:: Listed records
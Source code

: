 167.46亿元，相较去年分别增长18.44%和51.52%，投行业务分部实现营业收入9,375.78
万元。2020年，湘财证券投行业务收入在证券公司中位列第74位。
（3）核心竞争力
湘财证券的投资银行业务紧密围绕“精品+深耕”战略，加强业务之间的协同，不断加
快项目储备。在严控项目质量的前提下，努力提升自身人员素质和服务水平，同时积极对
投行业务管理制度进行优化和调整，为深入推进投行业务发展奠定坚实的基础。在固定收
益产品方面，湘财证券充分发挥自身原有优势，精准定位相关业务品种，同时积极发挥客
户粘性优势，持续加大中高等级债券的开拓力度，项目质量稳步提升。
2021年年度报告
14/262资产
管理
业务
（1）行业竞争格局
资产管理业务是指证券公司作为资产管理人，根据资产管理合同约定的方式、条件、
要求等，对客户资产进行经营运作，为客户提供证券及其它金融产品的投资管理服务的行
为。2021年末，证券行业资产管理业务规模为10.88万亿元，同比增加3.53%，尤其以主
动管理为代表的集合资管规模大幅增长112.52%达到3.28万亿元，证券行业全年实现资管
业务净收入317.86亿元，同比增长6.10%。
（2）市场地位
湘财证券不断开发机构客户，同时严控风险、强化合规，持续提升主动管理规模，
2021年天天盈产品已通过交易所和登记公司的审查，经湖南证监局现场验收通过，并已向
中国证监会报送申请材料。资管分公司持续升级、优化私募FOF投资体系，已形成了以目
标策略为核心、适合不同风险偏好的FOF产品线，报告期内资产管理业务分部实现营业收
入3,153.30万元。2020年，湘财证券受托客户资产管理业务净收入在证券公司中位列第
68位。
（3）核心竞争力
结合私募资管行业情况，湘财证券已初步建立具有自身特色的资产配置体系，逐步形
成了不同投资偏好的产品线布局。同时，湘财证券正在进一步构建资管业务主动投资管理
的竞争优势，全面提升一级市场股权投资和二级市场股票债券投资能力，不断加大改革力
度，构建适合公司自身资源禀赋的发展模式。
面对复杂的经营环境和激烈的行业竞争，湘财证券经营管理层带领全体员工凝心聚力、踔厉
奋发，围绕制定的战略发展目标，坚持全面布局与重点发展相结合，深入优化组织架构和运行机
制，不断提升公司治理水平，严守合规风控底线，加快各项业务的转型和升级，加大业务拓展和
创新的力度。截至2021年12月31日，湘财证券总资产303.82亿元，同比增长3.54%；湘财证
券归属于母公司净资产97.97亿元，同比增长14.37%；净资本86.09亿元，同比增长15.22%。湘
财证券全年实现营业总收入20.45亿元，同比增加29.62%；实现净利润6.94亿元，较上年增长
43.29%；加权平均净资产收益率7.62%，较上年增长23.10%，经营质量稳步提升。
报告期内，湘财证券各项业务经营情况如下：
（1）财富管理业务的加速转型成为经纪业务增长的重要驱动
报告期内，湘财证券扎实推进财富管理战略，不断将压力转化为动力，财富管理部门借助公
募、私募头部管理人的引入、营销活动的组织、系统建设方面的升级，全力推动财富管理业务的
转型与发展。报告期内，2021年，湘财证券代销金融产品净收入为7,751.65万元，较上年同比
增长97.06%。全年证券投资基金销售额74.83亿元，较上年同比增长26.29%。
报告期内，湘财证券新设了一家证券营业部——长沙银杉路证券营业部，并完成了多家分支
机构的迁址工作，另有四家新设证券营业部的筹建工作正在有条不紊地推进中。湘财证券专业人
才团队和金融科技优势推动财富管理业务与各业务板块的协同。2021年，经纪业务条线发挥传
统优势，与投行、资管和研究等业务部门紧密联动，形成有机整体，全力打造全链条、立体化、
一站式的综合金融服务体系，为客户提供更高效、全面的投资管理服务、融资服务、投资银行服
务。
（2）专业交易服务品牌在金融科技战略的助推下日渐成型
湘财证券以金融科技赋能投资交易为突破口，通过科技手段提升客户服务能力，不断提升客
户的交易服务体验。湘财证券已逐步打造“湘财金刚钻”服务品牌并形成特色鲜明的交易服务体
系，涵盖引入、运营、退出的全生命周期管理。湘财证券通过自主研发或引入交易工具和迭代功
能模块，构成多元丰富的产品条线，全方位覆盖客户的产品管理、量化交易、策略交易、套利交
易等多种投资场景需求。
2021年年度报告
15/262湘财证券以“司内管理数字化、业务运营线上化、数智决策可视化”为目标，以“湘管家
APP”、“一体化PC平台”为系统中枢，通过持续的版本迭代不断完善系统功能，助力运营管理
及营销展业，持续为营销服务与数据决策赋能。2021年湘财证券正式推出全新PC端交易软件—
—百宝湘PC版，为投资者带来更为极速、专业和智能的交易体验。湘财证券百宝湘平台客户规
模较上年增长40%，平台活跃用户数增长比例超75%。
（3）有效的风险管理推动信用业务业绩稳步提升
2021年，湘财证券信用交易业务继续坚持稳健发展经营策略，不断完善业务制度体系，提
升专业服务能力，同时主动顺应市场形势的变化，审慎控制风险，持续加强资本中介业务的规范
::::
:: Listed records
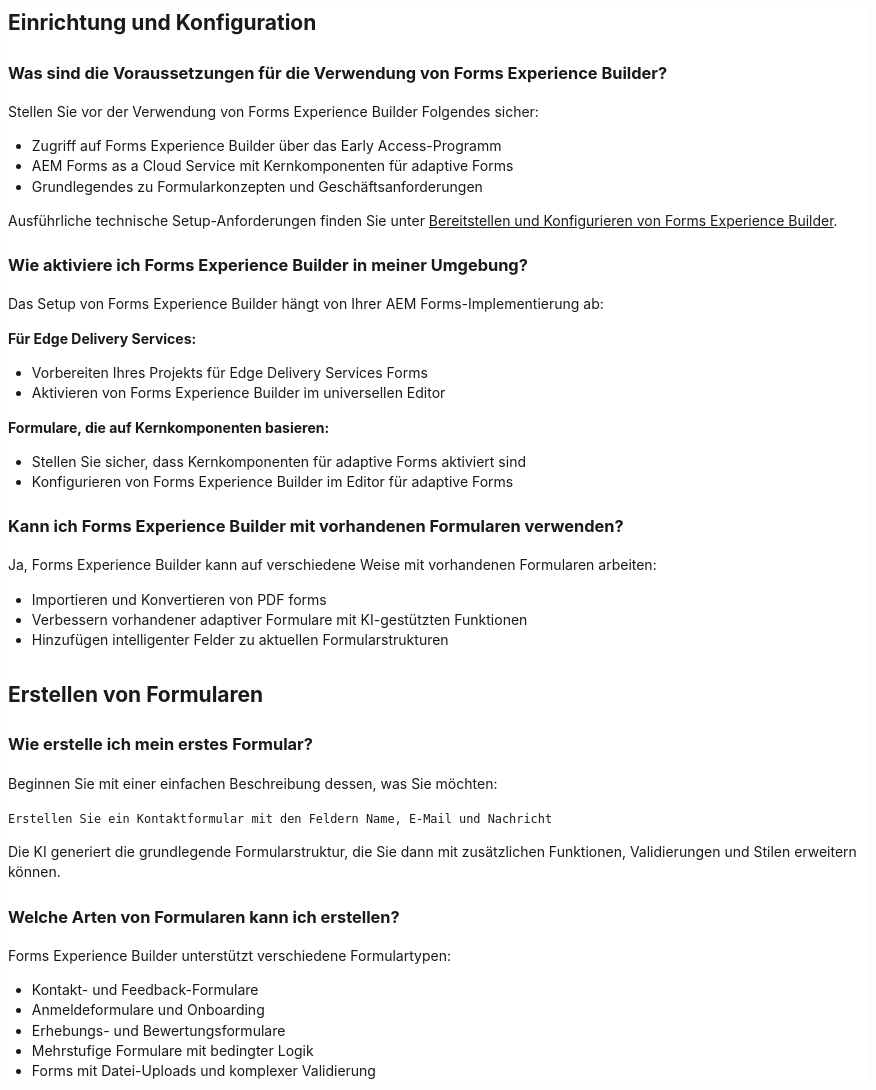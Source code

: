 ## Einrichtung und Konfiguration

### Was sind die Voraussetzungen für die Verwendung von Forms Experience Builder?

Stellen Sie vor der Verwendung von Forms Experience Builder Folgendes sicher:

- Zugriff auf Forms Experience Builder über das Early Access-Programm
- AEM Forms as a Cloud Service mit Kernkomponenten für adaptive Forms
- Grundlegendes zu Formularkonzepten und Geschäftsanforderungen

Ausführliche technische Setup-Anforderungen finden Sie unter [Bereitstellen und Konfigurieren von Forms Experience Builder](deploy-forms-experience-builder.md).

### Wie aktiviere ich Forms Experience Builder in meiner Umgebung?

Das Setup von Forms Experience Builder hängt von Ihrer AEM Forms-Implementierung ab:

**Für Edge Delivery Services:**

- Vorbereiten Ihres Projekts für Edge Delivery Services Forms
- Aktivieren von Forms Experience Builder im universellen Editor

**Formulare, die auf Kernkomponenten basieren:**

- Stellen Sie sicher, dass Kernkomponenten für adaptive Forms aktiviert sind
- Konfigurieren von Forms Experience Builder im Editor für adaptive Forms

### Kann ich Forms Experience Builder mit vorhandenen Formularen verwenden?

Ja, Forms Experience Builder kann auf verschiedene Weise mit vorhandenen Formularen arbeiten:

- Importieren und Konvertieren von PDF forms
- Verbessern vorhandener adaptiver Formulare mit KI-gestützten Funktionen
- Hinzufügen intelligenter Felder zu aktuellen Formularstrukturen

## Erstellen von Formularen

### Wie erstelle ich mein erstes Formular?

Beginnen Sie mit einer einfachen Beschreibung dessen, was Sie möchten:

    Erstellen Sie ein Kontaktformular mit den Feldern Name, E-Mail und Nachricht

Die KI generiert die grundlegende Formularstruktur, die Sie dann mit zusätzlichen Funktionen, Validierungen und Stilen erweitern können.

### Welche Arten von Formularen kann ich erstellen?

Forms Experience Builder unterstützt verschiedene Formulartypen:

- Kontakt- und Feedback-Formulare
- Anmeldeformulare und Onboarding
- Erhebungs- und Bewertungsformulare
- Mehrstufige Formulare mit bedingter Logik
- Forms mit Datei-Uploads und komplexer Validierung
::::
-- The task --
Would you print exactly, and only, the lines of the data above from the line with "auf Kernkomponenten basieren:**" through the line with "- Forms mit", inclusive?

-- Solution for this problem --
**Formulare, die auf Kernkomponenten basieren:**

- Stellen Sie sicher, dass Kernkomponenten für adaptive Forms aktiviert sind
- Konfigurieren von Forms Experience Builder im Editor für adaptive Forms

### Kann ich Forms Experience Builder mit vorhandenen Formularen verwenden?

Ja, Forms Experience Builder kann auf verschiedene Weise mit vorhandenen Formularen arbeiten:

- Importieren und Konvertieren von PDF forms
- Verbessern vorhandener adaptiver Formulare mit KI-gestützten Funktionen
- Hinzufügen intelligenter Felder zu aktuellen Formularstrukturen

## Erstellen von Formularen

### Wie erstelle ich mein erstes Formular?

Beginnen Sie mit einer einfachen Beschreibung dessen, was Sie möchten:

    Erstellen Sie ein Kontaktformular mit den Feldern Name, E-Mail und Nachricht

Die KI generiert die grundlegende Formularstruktur, die Sie dann mit zusätzlichen Funktionen, Validierungen und Stilen erweitern können.

### Welche Arten von Formularen kann ich erstellen?

Forms Experience Builder unterstützt verschiedene Formulartypen:

- Kontakt- und Feedback-Formulare
- Anmeldeformulare und Onboarding
- Erhebungs- und Bewertungsformulare
- Mehrstufige Formulare mit bedingter Logik
- Forms mit Datei-Uploads und komplexer Validierung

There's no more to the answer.